The champion horse rider sends a message to the next generation

Former Special Olympic gold medalist, who has won 51 medals in his 13 years of career, simply said, “Let’s go and have fun.”

Wimblingon Carolyn Wilson After joining Cambridgejyshire College of Agriculture and Vegetation in 1993, he won 33 gold, 12 silver and six bronze medals in horse riding.

“Train hard, look to win, and don’t give up if you don’t,” she said.

Caroline, who has a learning disability, spoke ahead of the Paralympic Games in Tokyo from August 24 to September 5.

Before joining the college, Caroline competed in competitions such as dress, equity and horse care and knowledge before retiring in 2006, competing all over England and abroad.

After winning the trophy for the best overall horse and costume in Brussels, he won the trophy.
– Credit – provided

“There was a competition at Knight’s End in March; That was my first introduction to the sport and it was built from there. ”

Then Judith Walker MBE was able to get me into college. She was the principal of Milton College and took us driving lessons for the disabled.

Also in the UK, perhaps Caroline’s most memorable victories were at the Belgian Special Olympics, where she won gold and silver in costumes and gymnastics.

She also won the Best Equestrian and Dressing Championship in Brussels.

“I feel good about going to the Olympics,” said Caroline.

“I did not expect to be recognized, but it was good to be recognized.”

WImblington Caroline Wilson with Horse Till

Caroline with Horse Till at the Wimpol Hall.
– Credit – Family

Successfully, Caroline received many cards and messages, even congratulating her on her success.

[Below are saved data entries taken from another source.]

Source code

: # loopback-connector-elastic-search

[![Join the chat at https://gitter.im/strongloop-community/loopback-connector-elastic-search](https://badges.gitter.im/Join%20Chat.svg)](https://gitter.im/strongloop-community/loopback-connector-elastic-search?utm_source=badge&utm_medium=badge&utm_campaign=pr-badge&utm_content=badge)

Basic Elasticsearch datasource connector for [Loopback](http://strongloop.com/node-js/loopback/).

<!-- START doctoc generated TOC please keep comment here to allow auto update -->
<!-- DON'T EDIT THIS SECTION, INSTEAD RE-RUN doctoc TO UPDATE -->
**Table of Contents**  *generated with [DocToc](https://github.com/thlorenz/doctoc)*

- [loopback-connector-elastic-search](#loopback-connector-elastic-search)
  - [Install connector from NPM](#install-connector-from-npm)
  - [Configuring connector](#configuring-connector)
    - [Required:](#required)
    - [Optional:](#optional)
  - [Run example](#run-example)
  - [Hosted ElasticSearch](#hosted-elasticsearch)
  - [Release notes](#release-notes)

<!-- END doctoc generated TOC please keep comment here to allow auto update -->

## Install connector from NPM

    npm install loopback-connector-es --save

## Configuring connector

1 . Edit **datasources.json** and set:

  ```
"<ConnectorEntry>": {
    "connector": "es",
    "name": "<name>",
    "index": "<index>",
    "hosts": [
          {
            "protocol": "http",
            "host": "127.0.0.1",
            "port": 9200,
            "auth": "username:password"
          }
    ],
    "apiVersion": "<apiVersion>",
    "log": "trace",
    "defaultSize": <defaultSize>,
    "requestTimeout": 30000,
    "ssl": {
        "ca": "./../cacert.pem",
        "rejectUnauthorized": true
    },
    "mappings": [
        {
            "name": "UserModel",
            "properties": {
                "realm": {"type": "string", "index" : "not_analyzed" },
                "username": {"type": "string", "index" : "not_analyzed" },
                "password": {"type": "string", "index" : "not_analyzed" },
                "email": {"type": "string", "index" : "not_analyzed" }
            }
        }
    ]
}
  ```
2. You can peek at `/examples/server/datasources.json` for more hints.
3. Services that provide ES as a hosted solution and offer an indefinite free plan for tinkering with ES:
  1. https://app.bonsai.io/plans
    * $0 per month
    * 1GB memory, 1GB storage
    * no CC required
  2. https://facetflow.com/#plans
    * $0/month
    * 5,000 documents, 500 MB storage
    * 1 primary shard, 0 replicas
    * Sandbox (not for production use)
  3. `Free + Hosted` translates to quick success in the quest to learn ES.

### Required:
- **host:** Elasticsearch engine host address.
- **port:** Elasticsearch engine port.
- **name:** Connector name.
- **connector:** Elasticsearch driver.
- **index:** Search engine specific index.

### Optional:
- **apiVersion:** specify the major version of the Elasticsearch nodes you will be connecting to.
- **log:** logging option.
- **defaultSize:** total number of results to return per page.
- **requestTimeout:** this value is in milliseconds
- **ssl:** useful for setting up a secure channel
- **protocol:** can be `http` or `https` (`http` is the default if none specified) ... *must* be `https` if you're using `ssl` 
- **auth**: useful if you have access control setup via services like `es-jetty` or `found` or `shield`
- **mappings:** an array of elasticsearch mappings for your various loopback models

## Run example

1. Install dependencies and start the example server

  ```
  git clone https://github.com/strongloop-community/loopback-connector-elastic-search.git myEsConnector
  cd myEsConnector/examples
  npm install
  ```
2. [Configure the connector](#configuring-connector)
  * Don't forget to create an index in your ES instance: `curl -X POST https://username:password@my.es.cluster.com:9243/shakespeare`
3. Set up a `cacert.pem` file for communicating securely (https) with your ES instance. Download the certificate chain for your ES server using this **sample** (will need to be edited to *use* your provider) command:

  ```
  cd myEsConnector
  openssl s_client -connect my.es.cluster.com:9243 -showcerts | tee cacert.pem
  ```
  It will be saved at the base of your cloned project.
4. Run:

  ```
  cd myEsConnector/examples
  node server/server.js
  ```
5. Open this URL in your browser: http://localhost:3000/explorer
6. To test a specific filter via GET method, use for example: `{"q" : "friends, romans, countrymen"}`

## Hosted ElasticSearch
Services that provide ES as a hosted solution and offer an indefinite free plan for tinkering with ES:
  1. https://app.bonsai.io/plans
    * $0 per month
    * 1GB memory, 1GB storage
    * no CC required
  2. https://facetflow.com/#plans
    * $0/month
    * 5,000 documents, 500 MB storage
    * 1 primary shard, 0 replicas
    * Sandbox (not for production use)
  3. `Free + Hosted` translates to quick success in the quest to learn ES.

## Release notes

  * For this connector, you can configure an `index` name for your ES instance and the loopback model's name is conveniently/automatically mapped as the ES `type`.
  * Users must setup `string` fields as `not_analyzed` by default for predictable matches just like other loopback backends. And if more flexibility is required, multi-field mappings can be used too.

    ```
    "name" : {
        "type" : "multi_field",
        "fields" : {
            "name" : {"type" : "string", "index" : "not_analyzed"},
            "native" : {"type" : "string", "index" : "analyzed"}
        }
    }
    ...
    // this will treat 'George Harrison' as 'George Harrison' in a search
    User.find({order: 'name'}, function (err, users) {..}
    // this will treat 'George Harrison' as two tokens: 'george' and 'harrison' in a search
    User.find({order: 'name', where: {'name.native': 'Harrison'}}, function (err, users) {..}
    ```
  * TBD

The Special Olympics offers competitions for children and adults with various types of Olympic sports throughout the year.

A.D. Caroline, who joined the GBP Paralympics in the late 1990’s, also found Paul in her career.

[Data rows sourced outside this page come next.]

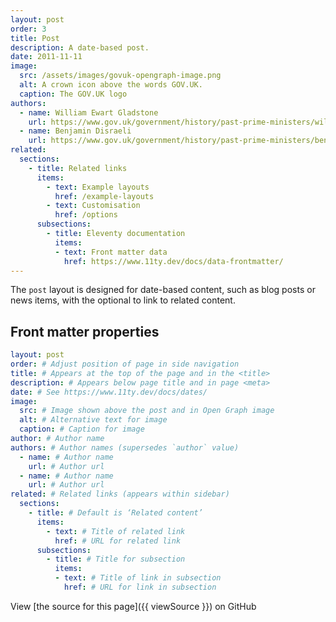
 ```yaml
---
layout: post
order: 3
title: Post
description: A date-based post.
date: 2011-11-11
image:
  src: /assets/images/govuk-opengraph-image.png
  alt: A crown icon above the words GOV.UK.
  caption: The GOV.UK logo
authors:
  - name: William Ewart Gladstone
    url: https://www.gov.uk/government/history/past-prime-ministers/william-ewart-gladstone
  - name: Benjamin Disraeli
    url: https://www.gov.uk/government/history/past-prime-ministers/benjamin-disraeli-the-earl-of-beaconsfield
related:
  sections:
    - title: Related links
      items:
        - text: Example layouts
          href: /example-layouts
        - text: Customisation
          href: /options
      subsections:
        - title: Eleventy documentation
          items:
          - text: Front matter data
            href: https://www.11ty.dev/docs/data-frontmatter/
---
```


The `post` layout is designed for date-based content, such as blog posts or news items, with the optional to link to related content.

## Front matter properties

```yaml
layout: post
order: # Adjust position of page in side navigation
title: # Appears at the top of the page and in the <title>
description: # Appears below page title and in page <meta>
date: # See https://www.11ty.dev/docs/dates/
image:
  src: # Image shown above the post and in Open Graph image
  alt: # Alternative text for image
  caption: # Caption for image
author: # Author name
authors: # Author names (supersedes `author` value)
  - name: # Author name
    url: # Author url
  - name: # Author name
    url: # Author url
related: # Related links (appears within sidebar)
  sections:
    - title: # Default is ‘Related content’
      items:
        - text: # Title of related link
          href: # URL for related link
      subsections:
        - title: # Title for subsection
          items:
          - text: # Title of link in subsection
            href: # URL for link in subsection
```

View [the source for this page]({{ viewSource }}) on GitHub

Caroline Wilson with Cambridgejeshire Agricultural College and members of the Horticultural Society

Caroline pictured with other members of the Disability Association at the Wimbledon Hall, Cambridgejeshire College of Agriculture and Gardening College.
– Credit – Family

But the difference between wanting to win and achieving glory is the hard work you want to do for the disabled athletes.

“I would like to thank Anne Cook, the late Judith Walker Mebien, and all the Milton aides who were there during the 12 years I was there,” she said.

“The motto of the Special Olympics is ‘Let me win, but if I can’t win, be brave.’

“For those who want to get to the Paralympics, go and enjoy it and try your best in any sport you do.”